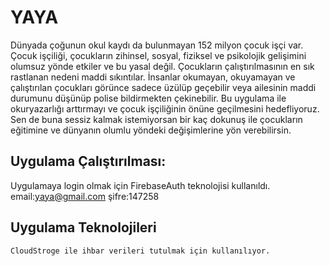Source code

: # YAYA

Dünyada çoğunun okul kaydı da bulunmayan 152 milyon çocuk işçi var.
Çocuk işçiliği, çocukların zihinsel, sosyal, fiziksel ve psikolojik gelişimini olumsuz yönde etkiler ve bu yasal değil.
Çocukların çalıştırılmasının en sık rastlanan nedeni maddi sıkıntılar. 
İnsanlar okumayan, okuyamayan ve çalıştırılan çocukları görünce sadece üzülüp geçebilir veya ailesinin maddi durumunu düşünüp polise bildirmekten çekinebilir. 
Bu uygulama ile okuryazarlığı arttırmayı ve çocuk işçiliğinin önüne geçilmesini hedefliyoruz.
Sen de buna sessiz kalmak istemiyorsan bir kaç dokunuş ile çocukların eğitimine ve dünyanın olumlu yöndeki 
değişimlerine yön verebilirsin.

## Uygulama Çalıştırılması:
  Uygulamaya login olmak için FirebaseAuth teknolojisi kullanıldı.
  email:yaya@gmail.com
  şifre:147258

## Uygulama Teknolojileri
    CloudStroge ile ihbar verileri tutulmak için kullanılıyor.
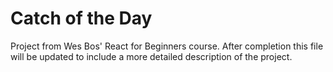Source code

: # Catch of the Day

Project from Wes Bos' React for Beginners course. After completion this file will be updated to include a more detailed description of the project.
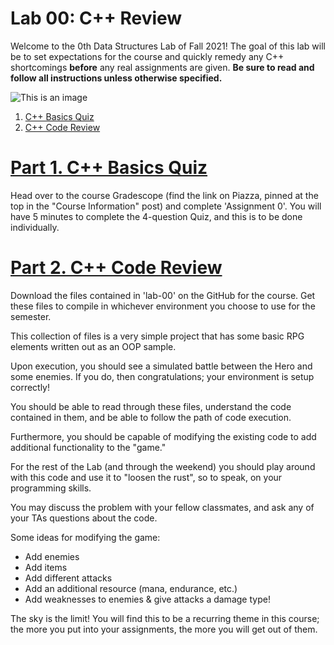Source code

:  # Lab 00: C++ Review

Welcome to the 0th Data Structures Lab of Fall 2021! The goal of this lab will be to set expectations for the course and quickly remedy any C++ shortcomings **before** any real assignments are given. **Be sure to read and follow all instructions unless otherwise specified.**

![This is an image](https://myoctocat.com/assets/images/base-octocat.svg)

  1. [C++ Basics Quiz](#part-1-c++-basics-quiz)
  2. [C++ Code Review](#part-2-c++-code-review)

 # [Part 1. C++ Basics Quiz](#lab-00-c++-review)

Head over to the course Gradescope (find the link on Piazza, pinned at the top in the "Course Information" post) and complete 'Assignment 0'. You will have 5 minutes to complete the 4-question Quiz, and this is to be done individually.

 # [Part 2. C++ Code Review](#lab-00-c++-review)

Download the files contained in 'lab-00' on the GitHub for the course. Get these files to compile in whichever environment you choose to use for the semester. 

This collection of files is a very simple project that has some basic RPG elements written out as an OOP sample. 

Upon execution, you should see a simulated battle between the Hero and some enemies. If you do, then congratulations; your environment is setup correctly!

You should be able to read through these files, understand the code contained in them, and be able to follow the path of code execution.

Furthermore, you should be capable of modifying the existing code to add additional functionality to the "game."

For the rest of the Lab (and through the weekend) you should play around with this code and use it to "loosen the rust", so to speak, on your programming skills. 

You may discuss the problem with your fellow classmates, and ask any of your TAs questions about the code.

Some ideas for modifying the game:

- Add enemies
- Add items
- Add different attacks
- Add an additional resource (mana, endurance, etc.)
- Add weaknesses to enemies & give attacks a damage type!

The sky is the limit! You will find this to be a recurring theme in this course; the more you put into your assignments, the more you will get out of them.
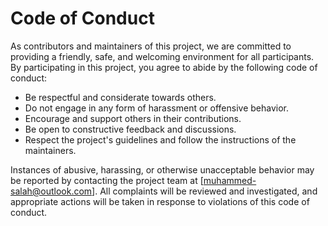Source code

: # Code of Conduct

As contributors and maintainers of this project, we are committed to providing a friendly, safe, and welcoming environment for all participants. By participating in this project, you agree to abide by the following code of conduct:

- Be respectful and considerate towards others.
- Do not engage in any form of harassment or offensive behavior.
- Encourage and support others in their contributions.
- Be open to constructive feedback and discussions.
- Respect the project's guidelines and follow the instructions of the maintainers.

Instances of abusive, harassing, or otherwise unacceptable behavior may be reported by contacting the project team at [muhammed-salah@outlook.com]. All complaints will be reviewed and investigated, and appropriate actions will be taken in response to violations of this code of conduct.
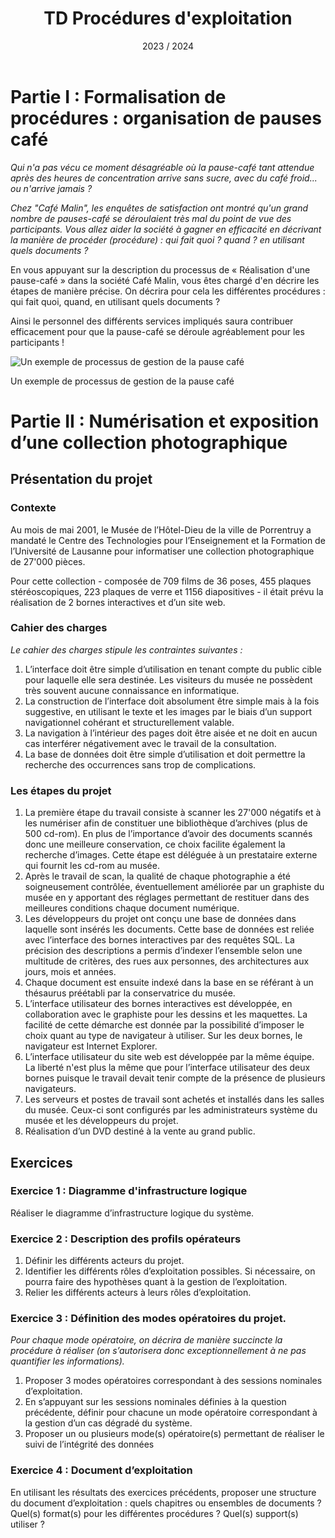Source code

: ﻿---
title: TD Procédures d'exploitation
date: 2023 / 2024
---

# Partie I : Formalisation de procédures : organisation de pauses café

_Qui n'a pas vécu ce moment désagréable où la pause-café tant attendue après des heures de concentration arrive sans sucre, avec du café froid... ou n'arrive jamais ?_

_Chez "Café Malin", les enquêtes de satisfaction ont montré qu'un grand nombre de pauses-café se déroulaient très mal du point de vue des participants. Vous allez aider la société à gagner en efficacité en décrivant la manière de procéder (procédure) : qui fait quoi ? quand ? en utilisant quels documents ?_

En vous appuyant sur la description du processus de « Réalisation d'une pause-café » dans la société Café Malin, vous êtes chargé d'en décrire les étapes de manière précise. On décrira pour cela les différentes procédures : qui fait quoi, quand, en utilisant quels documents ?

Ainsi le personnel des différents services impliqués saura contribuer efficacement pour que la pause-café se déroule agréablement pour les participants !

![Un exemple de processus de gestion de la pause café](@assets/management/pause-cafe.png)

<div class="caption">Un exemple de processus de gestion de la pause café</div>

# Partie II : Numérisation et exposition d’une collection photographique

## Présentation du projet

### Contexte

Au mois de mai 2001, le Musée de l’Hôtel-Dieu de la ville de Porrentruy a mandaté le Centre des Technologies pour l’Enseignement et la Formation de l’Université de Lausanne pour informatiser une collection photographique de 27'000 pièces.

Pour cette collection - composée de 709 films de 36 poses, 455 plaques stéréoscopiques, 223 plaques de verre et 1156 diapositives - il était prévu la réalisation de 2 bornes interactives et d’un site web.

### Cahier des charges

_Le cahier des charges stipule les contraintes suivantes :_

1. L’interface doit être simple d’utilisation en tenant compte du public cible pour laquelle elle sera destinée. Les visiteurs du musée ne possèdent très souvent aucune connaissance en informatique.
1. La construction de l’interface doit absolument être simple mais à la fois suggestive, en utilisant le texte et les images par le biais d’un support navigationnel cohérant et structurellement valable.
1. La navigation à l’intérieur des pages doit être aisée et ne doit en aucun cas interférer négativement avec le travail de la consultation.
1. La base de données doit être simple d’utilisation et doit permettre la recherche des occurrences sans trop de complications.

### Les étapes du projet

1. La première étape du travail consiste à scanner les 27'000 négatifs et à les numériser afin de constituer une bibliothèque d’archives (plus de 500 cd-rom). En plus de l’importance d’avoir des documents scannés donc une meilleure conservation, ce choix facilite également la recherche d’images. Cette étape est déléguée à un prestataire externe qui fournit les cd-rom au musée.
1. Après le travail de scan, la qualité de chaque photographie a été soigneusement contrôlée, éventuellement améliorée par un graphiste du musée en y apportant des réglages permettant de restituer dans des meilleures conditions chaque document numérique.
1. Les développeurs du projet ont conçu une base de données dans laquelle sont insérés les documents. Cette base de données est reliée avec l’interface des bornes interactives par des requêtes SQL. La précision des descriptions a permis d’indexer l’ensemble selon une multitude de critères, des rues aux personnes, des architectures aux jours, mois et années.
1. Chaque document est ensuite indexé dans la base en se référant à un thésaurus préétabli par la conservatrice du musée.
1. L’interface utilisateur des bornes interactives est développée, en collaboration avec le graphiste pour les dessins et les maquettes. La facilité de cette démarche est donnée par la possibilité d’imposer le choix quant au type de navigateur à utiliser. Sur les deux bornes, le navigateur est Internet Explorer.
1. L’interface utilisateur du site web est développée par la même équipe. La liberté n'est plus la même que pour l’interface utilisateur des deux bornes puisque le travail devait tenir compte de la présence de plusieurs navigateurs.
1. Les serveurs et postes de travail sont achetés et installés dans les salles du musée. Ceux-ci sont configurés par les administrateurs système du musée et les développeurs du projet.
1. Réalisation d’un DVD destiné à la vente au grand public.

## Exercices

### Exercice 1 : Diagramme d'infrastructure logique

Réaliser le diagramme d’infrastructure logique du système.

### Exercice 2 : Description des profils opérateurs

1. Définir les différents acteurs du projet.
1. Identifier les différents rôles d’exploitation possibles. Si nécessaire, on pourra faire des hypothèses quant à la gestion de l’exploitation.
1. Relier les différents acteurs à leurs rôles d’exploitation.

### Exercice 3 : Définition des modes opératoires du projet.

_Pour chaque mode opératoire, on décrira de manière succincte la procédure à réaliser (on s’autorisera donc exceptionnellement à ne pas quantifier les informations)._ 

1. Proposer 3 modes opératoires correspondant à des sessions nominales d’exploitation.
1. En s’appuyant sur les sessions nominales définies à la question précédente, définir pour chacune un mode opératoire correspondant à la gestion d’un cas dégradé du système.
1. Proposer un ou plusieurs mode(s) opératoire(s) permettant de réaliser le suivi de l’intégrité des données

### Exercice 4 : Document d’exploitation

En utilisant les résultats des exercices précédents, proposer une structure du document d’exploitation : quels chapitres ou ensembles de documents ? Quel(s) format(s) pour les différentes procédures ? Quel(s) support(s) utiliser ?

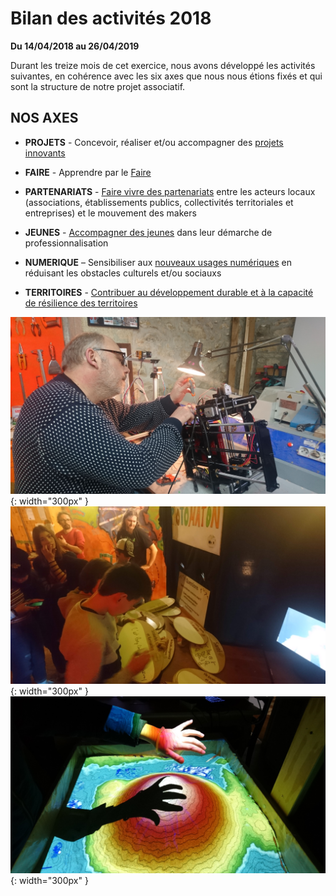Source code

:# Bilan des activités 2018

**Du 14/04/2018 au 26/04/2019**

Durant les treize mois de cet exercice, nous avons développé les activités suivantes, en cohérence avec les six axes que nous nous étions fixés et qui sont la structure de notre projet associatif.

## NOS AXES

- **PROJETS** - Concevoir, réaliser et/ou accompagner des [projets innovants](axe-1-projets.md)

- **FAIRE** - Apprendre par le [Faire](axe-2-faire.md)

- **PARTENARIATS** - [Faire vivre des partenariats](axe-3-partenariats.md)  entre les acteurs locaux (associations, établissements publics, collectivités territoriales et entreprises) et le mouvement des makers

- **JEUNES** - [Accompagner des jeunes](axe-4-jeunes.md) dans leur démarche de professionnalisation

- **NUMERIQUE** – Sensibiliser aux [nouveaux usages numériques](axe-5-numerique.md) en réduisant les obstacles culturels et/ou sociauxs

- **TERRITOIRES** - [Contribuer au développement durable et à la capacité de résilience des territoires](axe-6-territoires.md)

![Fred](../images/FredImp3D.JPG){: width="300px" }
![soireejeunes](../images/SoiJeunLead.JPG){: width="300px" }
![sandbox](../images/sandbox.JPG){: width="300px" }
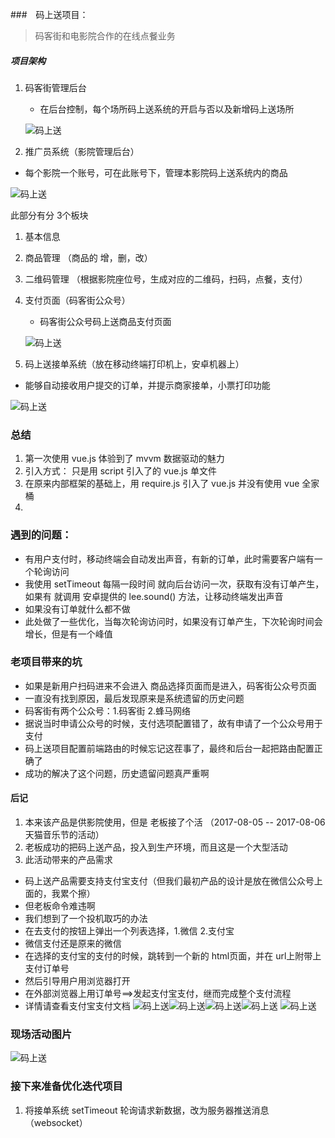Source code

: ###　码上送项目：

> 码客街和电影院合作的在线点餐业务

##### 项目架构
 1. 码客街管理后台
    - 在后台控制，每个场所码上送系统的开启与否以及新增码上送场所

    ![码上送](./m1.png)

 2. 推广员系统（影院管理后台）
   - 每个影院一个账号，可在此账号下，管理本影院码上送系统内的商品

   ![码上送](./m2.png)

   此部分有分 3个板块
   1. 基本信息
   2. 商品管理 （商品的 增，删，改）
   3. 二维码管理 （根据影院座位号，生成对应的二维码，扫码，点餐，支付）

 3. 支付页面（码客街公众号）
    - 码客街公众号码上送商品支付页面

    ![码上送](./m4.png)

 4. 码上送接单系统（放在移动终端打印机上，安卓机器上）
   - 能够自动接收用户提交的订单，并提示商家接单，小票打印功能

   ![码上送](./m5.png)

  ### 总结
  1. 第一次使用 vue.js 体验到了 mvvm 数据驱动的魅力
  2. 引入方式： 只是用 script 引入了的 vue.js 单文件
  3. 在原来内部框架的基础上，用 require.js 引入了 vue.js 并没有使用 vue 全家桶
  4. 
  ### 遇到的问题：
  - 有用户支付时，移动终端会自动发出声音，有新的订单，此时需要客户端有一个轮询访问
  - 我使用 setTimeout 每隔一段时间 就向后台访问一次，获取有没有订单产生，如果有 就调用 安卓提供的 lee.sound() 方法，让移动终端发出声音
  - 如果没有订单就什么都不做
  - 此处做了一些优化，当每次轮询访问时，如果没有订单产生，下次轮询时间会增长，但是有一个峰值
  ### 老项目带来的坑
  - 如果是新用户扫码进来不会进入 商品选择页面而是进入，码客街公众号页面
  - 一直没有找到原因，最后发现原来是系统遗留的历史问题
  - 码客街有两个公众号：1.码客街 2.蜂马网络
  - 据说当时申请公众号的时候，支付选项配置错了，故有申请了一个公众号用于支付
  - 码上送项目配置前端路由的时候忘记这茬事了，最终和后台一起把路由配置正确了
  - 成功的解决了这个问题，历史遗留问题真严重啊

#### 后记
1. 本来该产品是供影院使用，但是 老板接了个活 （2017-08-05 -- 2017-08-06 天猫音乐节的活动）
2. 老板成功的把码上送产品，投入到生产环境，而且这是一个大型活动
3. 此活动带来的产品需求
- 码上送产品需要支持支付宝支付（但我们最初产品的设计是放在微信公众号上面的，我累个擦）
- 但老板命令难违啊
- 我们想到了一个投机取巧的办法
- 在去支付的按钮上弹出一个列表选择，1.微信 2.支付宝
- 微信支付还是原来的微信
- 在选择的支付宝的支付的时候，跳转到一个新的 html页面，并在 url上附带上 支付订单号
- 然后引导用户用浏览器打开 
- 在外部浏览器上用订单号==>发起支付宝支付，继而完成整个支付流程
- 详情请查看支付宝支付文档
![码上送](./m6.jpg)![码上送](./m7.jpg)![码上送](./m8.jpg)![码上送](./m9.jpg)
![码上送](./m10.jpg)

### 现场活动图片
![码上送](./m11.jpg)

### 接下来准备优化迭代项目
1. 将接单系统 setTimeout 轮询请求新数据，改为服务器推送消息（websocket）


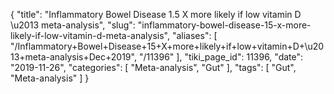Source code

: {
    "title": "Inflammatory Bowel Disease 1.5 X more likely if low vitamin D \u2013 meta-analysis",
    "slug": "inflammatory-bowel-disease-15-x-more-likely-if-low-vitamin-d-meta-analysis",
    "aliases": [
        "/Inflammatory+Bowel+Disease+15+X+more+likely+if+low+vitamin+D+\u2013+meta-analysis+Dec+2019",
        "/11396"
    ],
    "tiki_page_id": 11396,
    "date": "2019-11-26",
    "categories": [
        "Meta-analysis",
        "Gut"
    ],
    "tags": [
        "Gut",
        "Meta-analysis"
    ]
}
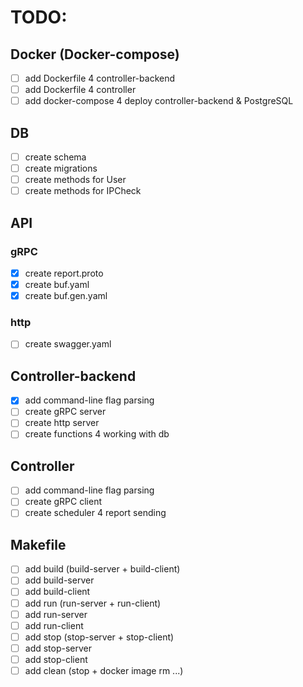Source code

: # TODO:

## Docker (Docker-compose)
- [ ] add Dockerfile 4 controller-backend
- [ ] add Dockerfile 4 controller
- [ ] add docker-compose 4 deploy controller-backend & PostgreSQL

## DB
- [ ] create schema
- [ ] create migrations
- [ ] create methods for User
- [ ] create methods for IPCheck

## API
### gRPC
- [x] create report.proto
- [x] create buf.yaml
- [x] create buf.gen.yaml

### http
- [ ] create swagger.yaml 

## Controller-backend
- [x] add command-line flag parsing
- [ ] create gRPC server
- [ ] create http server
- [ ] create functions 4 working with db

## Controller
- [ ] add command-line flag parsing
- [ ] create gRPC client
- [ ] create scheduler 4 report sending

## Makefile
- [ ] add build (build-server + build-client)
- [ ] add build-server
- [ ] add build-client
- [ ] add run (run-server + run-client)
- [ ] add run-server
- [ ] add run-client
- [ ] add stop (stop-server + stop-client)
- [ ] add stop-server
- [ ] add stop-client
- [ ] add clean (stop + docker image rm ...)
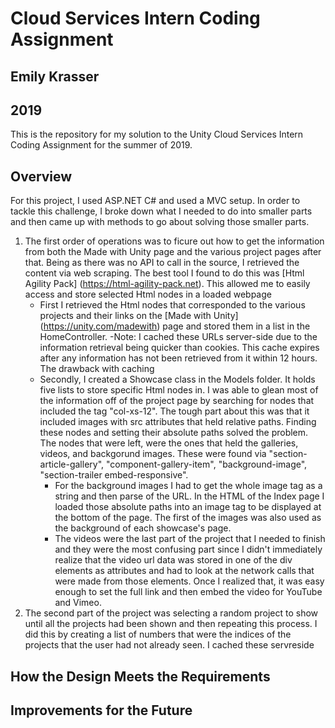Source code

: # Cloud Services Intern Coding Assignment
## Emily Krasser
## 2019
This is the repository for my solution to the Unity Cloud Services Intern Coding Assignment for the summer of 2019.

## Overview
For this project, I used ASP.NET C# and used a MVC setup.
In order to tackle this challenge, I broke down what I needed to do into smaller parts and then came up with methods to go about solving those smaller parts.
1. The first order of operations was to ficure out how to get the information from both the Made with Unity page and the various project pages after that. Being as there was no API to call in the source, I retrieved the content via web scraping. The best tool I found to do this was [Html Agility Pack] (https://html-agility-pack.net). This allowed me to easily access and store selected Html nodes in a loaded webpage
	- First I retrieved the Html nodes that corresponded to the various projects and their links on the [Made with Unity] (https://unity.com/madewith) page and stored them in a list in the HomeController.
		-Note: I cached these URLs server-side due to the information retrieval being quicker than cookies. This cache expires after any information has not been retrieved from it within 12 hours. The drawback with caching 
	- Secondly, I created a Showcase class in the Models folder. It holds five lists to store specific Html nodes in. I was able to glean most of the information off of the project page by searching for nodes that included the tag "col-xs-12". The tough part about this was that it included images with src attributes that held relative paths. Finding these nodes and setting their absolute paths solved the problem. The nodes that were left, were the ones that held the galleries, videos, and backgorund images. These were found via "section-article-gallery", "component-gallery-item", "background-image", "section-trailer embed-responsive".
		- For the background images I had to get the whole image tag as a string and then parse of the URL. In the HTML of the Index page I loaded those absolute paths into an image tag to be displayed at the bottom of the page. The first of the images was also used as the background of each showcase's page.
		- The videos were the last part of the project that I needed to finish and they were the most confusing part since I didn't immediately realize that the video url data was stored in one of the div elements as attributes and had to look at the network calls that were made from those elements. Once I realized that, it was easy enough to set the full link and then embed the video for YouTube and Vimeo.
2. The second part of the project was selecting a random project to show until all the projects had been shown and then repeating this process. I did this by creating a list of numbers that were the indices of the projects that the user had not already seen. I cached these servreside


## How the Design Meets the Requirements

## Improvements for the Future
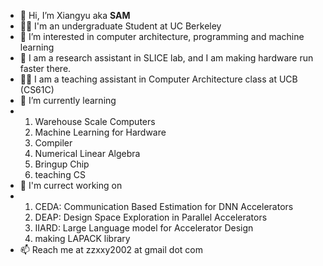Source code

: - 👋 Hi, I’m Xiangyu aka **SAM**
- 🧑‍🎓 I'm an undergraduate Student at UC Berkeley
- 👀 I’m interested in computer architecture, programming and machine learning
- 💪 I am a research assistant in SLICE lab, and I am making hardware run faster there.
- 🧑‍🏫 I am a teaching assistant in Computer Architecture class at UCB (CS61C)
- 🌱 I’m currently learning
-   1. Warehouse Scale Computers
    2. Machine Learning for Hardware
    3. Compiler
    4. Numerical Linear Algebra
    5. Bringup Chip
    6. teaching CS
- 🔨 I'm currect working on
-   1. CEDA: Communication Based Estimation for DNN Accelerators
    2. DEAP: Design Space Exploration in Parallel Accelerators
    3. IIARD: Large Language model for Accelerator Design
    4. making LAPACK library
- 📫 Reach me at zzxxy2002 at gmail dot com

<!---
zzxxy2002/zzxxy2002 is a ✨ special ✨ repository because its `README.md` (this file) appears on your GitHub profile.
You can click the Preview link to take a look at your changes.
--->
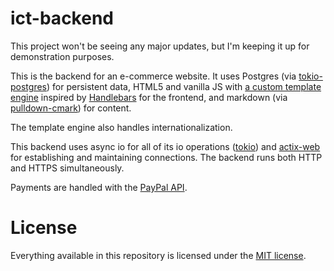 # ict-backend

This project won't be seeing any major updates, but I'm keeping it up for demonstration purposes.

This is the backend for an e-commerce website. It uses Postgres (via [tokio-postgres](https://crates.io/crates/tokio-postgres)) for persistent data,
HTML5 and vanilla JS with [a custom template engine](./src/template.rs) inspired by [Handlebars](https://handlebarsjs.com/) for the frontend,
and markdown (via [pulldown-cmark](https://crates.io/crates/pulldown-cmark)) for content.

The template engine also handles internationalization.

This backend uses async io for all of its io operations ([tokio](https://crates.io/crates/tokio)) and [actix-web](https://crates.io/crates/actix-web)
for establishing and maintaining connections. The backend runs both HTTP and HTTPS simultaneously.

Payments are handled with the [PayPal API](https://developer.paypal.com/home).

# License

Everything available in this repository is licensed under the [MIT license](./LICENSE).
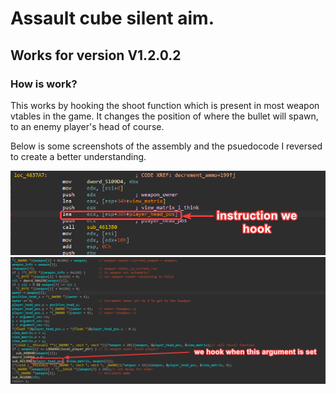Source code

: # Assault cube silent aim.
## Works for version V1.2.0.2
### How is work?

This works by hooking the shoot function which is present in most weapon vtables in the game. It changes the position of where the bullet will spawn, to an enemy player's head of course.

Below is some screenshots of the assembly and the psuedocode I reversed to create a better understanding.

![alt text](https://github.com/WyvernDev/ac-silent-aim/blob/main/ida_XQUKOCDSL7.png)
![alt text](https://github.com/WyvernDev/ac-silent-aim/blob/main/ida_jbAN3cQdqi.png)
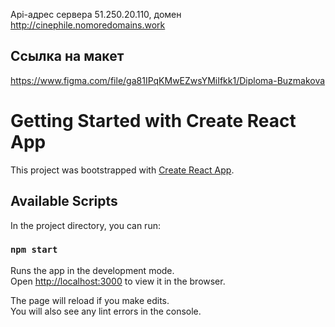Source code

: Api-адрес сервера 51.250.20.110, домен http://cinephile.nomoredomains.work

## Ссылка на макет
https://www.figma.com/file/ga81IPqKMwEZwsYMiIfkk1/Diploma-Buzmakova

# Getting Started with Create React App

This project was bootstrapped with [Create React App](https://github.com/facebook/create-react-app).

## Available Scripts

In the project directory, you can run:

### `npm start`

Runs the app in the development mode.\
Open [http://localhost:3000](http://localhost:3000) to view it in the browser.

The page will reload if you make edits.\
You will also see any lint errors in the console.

§

**AIM OF THE TASK**
In the data above, which lines include "command"? Return those lines.

**RESULT**
- [x] add command-line flag parsing
- [ ] add command-line flag parsing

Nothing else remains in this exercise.